New York's energy czar this week peeked out from the shadows of state government to explain and justify Gov. Andrew Cuomo's (D) plans for sweeping regulatory changes aimed at the state's sprawling electric grid.
Richard Kauffman, a former partner in Goldman Sachs' Global Financing Group, made two public appearances here this week to pitch the governor's still-fresh vision for a major overhaul of how electricity is bought, sold and delivered in the state.
That plan, called REV for "Reforming the Energy Vision" and just announced last month, has already been likened to state and federal power market restructuring efforts in the 1990s that unbundled generation from transmission and distribution to prod open the once-monopolistic behemoth to competition.

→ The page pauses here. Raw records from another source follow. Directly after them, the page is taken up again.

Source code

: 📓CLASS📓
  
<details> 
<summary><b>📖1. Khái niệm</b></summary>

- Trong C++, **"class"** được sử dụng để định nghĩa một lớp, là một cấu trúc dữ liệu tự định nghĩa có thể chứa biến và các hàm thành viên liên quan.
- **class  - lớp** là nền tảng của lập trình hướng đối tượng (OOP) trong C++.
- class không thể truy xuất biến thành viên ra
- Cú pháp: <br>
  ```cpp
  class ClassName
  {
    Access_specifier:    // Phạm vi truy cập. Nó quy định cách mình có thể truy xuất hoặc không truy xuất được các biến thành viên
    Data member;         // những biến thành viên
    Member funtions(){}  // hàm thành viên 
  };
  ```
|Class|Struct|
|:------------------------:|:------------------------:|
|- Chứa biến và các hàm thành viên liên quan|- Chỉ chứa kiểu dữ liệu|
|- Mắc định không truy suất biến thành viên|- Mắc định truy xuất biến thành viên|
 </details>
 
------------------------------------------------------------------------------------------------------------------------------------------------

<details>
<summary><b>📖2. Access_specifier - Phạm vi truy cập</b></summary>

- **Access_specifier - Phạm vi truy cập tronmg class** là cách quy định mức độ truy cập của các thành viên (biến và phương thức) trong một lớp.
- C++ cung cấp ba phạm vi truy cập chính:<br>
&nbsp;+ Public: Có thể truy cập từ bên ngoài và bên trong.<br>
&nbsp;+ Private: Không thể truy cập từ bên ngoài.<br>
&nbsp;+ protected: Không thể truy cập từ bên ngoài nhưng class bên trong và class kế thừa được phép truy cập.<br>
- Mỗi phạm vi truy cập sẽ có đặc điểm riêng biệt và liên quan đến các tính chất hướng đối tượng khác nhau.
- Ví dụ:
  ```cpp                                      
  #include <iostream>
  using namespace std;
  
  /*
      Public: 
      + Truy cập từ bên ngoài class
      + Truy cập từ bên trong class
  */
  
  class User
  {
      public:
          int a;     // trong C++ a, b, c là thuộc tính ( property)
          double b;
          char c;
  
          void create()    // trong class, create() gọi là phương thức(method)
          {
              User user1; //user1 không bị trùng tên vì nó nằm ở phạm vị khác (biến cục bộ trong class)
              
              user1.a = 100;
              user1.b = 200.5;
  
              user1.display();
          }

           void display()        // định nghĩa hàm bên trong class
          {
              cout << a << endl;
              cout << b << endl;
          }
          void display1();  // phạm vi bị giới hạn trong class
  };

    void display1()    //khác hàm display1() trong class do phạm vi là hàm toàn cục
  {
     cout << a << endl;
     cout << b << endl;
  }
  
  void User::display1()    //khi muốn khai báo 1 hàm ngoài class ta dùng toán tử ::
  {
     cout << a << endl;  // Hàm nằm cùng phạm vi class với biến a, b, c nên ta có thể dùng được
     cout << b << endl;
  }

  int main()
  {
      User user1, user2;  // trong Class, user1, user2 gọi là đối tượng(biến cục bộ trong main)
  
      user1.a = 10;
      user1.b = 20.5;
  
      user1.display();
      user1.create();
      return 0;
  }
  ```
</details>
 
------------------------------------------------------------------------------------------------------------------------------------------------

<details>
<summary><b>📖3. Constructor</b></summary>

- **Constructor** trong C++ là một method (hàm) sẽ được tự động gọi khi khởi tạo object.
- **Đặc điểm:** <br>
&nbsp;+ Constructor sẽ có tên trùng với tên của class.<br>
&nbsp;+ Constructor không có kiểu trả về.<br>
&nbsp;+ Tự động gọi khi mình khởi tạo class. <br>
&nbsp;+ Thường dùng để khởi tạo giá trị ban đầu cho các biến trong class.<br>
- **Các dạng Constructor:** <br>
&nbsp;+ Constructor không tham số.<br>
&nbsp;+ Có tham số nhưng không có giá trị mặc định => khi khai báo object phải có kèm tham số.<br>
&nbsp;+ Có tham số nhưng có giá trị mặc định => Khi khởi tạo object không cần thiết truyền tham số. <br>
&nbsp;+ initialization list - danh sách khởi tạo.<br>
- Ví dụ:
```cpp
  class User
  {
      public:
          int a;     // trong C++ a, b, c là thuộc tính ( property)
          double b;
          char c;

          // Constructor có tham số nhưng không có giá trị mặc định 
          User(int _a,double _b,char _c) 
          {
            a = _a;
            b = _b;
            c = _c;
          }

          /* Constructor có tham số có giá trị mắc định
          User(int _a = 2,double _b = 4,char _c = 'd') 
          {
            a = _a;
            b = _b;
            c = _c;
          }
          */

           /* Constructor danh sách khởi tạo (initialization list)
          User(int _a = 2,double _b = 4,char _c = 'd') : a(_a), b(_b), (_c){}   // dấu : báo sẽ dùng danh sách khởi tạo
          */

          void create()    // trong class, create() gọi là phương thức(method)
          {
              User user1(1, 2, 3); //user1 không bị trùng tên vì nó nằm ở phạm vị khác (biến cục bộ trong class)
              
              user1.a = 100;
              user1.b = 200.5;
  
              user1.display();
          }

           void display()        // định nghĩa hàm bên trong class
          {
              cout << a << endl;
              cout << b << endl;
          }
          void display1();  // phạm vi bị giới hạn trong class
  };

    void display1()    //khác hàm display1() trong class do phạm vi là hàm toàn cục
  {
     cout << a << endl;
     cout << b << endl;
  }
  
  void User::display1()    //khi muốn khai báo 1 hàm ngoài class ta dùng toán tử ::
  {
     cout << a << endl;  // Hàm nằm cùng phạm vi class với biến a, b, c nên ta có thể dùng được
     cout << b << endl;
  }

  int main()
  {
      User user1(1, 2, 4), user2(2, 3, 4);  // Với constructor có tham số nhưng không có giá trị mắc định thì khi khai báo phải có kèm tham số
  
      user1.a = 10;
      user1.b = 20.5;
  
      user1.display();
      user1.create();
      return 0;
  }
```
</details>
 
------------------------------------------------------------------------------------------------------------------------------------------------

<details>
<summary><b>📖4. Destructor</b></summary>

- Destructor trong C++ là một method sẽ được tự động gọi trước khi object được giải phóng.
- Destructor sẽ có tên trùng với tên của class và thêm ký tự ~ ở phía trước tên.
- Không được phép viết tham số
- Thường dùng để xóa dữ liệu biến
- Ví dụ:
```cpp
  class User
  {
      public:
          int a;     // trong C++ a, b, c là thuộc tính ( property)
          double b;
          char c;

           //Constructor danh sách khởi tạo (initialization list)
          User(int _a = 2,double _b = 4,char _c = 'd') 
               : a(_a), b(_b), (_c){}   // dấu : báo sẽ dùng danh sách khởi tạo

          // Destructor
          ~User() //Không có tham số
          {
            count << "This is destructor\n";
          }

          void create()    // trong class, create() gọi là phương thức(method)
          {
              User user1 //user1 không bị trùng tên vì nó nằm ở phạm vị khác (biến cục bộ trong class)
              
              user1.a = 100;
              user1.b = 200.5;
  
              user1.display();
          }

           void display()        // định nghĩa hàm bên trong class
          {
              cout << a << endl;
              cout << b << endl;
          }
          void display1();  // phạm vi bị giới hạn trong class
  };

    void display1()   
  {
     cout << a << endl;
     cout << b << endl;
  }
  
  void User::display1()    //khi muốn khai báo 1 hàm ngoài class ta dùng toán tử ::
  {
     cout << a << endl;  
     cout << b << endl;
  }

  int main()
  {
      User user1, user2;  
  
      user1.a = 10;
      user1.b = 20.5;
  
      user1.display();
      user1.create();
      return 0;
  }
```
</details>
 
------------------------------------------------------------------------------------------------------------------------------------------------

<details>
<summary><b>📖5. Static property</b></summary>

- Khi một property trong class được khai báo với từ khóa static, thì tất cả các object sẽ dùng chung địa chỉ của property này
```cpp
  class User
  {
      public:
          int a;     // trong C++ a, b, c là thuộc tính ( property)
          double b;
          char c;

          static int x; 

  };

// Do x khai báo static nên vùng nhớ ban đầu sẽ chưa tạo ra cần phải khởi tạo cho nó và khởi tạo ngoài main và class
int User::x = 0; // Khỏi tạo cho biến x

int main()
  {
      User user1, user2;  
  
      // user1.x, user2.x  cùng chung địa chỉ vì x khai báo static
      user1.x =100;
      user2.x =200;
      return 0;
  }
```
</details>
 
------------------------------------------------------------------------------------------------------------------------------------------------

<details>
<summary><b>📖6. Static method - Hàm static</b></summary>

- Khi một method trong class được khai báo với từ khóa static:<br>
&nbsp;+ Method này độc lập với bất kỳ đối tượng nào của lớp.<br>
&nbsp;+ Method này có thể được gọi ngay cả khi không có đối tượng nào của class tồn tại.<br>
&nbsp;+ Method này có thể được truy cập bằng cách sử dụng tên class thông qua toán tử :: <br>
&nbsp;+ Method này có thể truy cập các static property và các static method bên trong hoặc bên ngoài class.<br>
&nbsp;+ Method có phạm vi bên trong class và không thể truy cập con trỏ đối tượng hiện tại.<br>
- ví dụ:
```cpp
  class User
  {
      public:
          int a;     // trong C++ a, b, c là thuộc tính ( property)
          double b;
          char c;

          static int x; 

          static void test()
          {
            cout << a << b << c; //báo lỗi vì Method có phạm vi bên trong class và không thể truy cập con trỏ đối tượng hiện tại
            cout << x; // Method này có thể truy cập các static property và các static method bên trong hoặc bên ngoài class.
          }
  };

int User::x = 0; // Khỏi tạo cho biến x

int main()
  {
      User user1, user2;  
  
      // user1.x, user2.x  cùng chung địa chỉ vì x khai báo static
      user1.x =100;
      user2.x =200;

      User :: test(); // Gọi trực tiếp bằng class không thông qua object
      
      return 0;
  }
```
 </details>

But this time, potential changes to how the industry conducts business appear to be even more dramatic, as renewable energy and energy storage costs continue to drop, smart grid technologies blossom, demand response tools vie for footing, and the massive transportation sector looks to plug into the grid to make vehicles go.
Some have started calling the changes to come "Restructuring 2.0" as utilities, independent power producers, consumers and new players enter into a future with less hard infrastructure, more microgrids, fewer baseload power plants, and more customer choice and control over how power gets consumed -- not to mention potentially less guaranteed revenue for the utilities that count on ratemakers to ensure their bottom line.
Cuomo has floated REV, still very much a concept, as a means to get ahead of these changes on a quick timeline, with regulators here charged with completing the plan by early next year. Kauffman is in many ways the brains behind this operation and brings decades of experience in finance -- in other words, outside-the-box thinking -- to a complex industry that hasn't always been willing to embrace innovation.